• [Exercise goal]
Please give again, word for word, each line that falls between the line with "end: min(mid-1, array[mid]" and the end of the data, inclusive.

• [Available data]

^^^^^^^^

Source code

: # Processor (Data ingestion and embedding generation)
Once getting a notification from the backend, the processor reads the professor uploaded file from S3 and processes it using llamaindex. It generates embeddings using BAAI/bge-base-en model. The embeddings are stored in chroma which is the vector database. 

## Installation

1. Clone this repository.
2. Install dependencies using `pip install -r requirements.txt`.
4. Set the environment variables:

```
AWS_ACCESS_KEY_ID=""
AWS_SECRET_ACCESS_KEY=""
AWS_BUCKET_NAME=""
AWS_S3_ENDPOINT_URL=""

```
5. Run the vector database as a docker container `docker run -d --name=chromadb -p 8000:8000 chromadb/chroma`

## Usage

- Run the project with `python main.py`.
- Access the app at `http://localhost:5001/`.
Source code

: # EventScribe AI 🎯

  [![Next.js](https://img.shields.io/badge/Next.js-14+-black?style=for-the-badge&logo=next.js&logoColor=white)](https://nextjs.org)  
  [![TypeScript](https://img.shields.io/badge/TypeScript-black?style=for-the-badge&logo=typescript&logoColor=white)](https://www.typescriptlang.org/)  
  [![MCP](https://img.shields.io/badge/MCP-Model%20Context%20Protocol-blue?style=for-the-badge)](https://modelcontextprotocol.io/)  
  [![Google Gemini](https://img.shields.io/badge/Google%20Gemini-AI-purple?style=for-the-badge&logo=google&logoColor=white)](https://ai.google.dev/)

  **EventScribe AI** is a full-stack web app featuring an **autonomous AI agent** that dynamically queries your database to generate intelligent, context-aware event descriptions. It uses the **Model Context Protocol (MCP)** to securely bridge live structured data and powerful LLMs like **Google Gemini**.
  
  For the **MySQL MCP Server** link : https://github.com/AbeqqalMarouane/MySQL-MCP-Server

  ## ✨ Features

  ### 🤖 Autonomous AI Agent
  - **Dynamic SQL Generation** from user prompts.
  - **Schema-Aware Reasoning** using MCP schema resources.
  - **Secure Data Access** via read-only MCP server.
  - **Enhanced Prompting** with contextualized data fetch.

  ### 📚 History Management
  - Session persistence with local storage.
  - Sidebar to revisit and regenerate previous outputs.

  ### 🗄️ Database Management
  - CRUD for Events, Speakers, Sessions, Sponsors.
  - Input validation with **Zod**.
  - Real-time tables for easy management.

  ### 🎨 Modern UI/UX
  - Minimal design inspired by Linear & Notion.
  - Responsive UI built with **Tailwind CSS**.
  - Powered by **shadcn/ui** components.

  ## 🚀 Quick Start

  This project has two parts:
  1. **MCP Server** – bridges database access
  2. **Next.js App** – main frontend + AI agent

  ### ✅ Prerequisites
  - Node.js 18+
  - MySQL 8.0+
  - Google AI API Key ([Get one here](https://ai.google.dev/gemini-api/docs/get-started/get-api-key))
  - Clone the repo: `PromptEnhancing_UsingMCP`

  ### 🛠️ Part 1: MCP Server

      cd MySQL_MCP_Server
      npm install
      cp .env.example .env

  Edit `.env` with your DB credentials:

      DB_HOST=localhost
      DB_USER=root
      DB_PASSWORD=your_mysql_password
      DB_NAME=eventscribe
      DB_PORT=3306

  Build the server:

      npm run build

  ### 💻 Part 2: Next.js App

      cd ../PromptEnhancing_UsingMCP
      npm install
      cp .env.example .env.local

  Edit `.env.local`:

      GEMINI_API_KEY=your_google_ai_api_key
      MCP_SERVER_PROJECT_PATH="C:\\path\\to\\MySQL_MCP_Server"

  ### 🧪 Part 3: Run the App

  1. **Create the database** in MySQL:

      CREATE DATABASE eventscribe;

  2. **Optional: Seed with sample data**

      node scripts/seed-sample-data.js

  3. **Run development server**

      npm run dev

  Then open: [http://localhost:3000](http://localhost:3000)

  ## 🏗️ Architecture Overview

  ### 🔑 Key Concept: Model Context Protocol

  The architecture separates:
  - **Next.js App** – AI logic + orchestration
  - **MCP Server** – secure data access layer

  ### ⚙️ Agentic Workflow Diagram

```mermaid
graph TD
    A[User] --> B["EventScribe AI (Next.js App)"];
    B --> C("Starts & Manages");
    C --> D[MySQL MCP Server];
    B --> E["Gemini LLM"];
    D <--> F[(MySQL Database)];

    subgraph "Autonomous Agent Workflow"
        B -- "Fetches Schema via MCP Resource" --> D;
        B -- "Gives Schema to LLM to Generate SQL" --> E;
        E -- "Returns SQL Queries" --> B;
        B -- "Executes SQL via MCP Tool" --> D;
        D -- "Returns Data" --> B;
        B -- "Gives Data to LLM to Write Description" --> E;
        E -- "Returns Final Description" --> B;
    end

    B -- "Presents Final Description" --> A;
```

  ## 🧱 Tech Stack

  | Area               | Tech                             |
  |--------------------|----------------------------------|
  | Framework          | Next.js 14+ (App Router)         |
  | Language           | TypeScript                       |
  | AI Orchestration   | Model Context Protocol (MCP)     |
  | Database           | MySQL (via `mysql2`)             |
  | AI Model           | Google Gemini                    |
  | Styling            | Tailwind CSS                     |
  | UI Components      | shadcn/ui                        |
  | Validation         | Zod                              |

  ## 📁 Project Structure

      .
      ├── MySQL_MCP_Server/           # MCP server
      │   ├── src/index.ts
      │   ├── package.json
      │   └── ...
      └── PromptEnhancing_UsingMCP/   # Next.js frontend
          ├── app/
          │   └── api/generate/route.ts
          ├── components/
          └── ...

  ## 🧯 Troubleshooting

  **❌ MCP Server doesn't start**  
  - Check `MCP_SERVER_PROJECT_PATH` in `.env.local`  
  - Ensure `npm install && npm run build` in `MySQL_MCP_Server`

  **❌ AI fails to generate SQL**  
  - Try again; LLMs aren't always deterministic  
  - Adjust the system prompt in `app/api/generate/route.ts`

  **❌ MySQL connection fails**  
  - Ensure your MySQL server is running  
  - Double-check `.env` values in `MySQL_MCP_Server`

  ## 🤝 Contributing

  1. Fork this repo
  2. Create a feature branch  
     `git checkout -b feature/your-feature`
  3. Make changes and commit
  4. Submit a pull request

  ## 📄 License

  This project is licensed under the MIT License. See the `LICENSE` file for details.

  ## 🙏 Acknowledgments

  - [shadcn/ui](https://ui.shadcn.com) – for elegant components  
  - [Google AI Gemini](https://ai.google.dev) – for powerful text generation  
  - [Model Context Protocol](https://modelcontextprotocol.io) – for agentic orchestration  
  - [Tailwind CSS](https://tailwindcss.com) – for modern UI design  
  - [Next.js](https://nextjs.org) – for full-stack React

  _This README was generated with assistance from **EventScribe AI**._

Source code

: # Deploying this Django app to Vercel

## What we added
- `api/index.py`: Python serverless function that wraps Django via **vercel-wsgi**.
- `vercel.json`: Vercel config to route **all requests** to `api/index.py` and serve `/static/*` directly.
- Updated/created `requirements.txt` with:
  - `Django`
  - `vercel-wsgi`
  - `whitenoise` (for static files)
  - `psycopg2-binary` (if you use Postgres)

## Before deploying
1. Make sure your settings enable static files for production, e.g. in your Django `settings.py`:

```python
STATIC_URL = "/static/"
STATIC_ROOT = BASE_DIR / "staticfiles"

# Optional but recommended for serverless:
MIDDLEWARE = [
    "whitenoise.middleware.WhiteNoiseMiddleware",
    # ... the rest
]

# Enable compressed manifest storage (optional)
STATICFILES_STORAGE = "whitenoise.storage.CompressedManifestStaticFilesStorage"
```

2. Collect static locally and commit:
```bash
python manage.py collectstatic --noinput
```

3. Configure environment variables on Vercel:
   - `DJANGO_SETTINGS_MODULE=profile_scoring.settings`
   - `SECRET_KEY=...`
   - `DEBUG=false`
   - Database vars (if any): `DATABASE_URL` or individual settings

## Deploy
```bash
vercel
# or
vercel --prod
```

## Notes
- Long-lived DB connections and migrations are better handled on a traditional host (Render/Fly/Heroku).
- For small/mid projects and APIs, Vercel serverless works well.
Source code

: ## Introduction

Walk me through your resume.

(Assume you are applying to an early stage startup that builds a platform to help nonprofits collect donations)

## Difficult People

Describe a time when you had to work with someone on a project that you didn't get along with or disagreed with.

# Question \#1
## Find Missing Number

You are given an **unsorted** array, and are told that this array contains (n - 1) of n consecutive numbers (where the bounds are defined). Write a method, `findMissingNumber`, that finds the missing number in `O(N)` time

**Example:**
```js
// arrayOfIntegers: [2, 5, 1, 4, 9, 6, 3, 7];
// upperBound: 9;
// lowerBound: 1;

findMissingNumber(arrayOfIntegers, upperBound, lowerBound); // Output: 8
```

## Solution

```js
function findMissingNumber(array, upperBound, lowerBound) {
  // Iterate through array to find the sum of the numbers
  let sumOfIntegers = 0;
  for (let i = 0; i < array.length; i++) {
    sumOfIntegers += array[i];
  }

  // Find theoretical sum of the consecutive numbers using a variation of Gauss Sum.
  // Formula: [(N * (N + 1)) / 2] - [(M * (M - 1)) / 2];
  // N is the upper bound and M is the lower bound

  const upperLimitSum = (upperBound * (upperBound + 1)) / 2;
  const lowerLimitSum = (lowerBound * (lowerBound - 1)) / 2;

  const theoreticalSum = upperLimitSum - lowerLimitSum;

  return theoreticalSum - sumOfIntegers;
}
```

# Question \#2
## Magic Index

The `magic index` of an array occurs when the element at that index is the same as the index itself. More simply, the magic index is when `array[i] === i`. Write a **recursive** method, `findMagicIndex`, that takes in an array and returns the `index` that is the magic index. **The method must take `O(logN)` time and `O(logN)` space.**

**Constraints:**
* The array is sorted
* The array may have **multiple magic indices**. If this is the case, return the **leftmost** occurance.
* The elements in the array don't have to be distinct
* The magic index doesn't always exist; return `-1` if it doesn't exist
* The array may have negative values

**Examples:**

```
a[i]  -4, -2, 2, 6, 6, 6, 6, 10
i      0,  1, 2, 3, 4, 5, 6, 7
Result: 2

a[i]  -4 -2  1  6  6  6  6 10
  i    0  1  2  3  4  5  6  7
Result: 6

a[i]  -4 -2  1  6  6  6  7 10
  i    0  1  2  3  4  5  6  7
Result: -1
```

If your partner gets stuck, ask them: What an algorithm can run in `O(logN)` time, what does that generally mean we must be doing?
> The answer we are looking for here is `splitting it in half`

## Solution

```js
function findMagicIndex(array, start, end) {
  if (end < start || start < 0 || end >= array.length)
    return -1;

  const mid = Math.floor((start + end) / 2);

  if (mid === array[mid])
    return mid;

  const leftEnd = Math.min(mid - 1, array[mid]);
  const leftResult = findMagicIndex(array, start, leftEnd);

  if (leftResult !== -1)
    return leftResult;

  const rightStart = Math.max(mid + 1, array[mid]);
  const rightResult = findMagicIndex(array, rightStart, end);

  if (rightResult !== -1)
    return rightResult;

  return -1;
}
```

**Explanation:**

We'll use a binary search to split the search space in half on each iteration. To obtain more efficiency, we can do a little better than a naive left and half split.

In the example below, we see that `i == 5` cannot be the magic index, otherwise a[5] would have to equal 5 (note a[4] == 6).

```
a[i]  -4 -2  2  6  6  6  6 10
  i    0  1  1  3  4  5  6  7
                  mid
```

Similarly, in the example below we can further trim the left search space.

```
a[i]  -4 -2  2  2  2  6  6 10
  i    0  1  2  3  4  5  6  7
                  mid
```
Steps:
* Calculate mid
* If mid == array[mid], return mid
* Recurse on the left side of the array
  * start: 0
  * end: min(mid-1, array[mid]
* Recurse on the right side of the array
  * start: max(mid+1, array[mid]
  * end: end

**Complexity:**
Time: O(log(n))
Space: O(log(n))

^^^^^^^^

• [Answer section]
  * end: min(mid-1, array[mid]
* Recurse on the right side of the array
  * start: max(mid+1, array[mid]
  * end: end

**Complexity:**
Time: O(log(n))
Space: O(log(n))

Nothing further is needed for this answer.